### Provided data
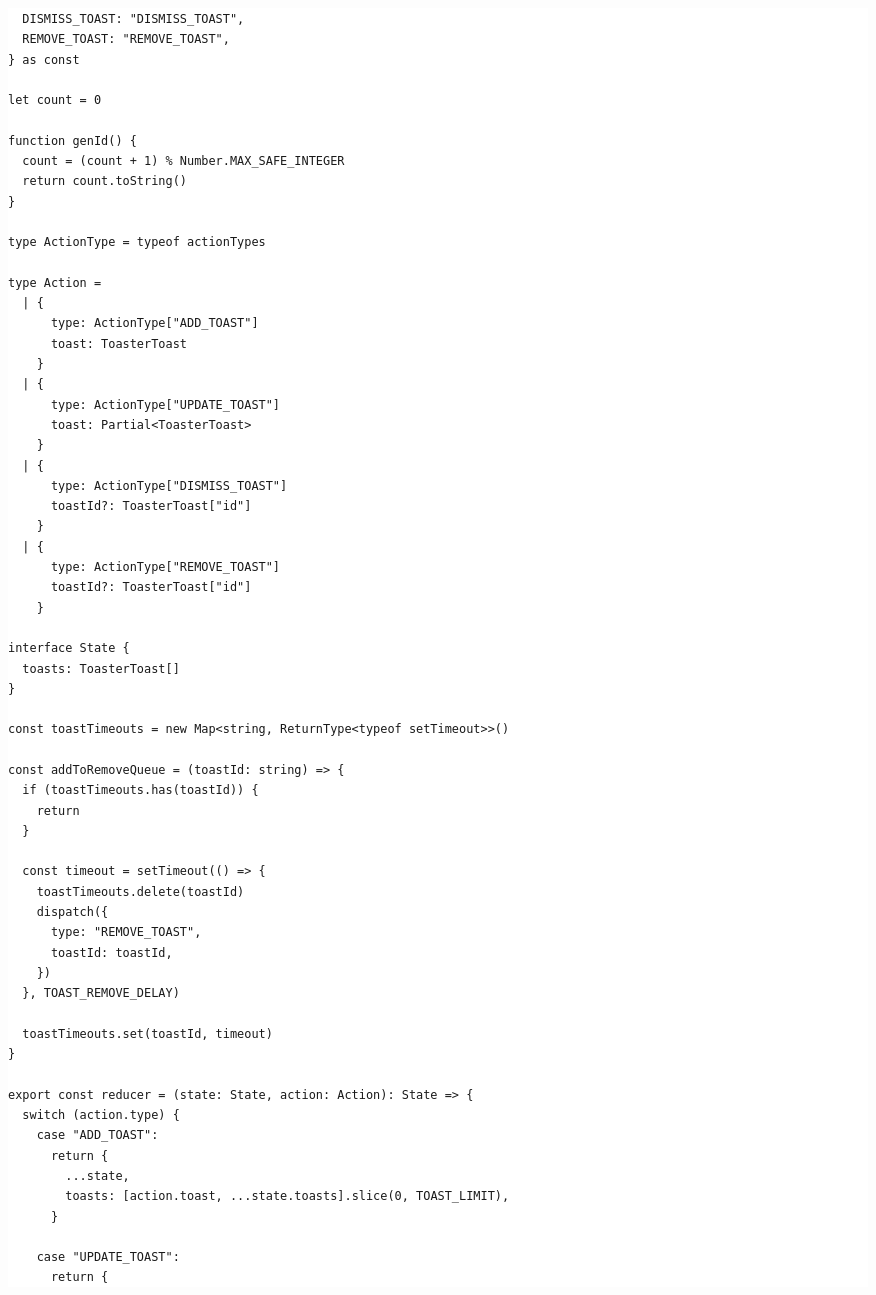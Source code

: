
 ```
  DISMISS_TOAST: "DISMISS_TOAST",
  REMOVE_TOAST: "REMOVE_TOAST",
} as const

let count = 0

function genId() {
  count = (count + 1) % Number.MAX_SAFE_INTEGER
  return count.toString()
}

type ActionType = typeof actionTypes

type Action =
  | {
      type: ActionType["ADD_TOAST"]
      toast: ToasterToast
    }
  | {
      type: ActionType["UPDATE_TOAST"]
      toast: Partial<ToasterToast>
    }
  | {
      type: ActionType["DISMISS_TOAST"]
      toastId?: ToasterToast["id"]
    }
  | {
      type: ActionType["REMOVE_TOAST"]
      toastId?: ToasterToast["id"]
    }

interface State {
  toasts: ToasterToast[]
}

const toastTimeouts = new Map<string, ReturnType<typeof setTimeout>>()

const addToRemoveQueue = (toastId: string) => {
  if (toastTimeouts.has(toastId)) {
    return
  }

  const timeout = setTimeout(() => {
    toastTimeouts.delete(toastId)
    dispatch({
      type: "REMOVE_TOAST",
      toastId: toastId,
    })
  }, TOAST_REMOVE_DELAY)

  toastTimeouts.set(toastId, timeout)
}

export const reducer = (state: State, action: Action): State => {
  switch (action.type) {
    case "ADD_TOAST":
      return {
        ...state,
        toasts: [action.toast, ...state.toasts].slice(0, TOAST_LIMIT),
      }

    case "UPDATE_TOAST":
      return {
```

### Try it
When the word "toasts" turns up on a line of the material above, copy that line.

### Exercise output
  toasts: ToasterToast[]
        toasts: [action.toast, ...state.toasts].slice(0, TOAST_LIMIT),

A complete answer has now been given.